Ghazal 145, Verse 11x


hujuum-e rezish-e ;xuu;N ke sabab rang u;R nahii;N saktaa
;hinaa-e panjah-e .saiyaad mur;G-e rishtah bar-paa hai

1) because of the onrush/impetuosity of the scattering of blood, the color could not fade/'fly'
2) the henna of the Hunter's hand/clutch/grasp is a bird with a string on its foot


hujuum : 'Rushing (upon, or at, - par ); attacking; crowding, swarming (round, or about, - par ); —assault, attack; effort; impetuosity; —crowd, throng, concourse, mob; a swarm'. (Platts p.1221)

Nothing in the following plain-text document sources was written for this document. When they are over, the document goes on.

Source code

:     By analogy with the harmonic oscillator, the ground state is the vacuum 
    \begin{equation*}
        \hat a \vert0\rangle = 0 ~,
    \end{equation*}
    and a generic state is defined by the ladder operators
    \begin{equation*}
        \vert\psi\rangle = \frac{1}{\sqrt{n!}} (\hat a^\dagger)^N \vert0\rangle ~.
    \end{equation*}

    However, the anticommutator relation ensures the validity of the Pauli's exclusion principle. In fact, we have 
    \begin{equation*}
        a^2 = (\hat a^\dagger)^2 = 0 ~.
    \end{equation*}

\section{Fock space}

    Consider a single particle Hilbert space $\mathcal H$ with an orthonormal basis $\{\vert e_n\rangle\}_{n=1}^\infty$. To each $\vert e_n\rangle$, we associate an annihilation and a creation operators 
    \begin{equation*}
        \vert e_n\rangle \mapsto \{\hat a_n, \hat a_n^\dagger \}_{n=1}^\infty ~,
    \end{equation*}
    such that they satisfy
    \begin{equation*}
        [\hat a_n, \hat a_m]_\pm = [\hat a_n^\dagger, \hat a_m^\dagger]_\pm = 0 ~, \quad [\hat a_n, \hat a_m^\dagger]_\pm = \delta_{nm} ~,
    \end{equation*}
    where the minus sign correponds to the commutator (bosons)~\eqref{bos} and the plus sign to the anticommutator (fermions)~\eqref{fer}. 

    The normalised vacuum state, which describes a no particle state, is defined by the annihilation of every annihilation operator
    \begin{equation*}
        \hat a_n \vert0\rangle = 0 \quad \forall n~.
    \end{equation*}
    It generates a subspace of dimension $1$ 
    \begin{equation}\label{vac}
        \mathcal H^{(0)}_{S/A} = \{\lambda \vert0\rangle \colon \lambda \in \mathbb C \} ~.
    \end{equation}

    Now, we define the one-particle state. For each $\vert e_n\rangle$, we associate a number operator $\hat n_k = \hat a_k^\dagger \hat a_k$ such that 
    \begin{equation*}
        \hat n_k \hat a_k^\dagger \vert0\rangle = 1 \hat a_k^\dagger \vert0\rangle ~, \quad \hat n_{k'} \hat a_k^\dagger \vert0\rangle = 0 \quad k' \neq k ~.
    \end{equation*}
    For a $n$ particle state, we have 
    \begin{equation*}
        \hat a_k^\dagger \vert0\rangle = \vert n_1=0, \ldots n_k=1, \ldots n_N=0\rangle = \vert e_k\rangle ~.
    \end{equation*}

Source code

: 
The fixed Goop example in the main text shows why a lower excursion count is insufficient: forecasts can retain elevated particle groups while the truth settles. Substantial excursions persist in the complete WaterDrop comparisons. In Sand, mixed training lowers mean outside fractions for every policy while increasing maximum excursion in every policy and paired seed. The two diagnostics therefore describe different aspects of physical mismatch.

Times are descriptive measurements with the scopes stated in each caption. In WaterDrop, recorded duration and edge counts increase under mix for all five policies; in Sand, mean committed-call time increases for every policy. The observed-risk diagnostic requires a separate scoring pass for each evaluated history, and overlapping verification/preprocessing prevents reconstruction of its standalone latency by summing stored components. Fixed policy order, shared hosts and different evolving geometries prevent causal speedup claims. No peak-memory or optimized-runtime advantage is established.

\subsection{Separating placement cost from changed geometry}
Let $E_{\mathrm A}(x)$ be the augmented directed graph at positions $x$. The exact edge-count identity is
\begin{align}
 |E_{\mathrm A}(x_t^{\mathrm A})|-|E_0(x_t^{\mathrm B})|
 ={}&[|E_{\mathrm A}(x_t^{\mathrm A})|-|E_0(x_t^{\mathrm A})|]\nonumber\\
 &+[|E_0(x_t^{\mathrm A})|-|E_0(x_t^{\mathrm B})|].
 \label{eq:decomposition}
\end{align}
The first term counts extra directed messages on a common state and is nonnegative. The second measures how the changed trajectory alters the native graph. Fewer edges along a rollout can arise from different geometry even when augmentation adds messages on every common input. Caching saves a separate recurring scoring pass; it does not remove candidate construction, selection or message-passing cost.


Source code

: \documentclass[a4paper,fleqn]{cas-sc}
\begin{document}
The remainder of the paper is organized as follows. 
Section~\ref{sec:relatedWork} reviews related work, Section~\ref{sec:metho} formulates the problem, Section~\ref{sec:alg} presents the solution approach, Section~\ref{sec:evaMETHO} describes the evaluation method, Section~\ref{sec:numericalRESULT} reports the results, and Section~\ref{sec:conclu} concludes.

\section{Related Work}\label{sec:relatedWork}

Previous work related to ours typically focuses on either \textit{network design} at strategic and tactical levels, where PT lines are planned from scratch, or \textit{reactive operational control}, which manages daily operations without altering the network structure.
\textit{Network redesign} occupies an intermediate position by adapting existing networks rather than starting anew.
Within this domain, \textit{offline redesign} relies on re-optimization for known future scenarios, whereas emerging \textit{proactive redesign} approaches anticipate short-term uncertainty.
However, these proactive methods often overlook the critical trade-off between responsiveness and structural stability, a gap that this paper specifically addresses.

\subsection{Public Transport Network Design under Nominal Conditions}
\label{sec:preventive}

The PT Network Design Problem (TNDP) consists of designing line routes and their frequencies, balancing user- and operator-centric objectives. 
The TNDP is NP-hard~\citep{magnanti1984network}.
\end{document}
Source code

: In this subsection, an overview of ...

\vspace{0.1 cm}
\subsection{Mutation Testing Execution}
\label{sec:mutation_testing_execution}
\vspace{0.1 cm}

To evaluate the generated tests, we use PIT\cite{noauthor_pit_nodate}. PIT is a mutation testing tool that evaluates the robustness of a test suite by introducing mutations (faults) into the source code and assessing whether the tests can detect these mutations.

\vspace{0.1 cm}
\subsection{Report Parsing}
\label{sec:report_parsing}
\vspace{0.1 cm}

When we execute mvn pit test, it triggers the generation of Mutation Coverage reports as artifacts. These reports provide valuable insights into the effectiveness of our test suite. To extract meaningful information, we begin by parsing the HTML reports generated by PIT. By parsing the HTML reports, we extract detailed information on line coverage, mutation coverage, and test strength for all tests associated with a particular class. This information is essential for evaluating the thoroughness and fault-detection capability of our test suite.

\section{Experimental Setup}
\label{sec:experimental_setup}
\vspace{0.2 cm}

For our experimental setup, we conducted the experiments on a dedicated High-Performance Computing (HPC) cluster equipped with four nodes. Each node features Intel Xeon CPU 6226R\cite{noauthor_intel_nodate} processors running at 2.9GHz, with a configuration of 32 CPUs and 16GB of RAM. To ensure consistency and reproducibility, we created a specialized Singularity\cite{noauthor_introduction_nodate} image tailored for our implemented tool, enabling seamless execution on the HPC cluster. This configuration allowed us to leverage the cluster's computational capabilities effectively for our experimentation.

panjah : 'The hand with the fingers extended; claw, paw (of a tiger, &c.); clutch, grasp, possession, power'. (Platts p.271)

Gyan Chand:

The beautiful Hunter shed the blood of many birds. Because of this, the color of the henna [mih;Ndii] of her hands could not 'fly'/fade. It keeps on remaining red from blood, since the color of henna cannot 'fly'. The meaning of this is that henna itself is like a captured bird. A mur;G-e rishtah bar paa is a bird on whose foot a cord would have been tied, and who would be unable to fly. (368)


BONDAGE: {1,5}

For background see S. R. Faruqi's choices.

On ordinary women's hands, the brilliant red designs made with henna lighten and eventually fade away. (For more on henna, see {18,4}.) But the beloved is no ordinary woman! She's so constantly and effectively murderous that ever-fresh sprays of blood keep her hands perpetually patterned with henna-red. Thus the color doesn't have a chance to fade.

And since the verb for the fading of color is u;Rnaa , literally 'to fly', the henna becomes a small winged bird-like creature in the 'hand' (or 'claw', or clutch) of a ruthless captor. Because it can't 'fly' away, it must obviously have a string on its leg. Without the wordplay of u;Rnaa , could this verse even exist at all?

For another verse about color and its 'taking flight', see {7,2}.

To turn blood into henna doesn't at all tax the powers of the beloved-- we see in {230,2} that she can easily turn a solid metal mirror into henna.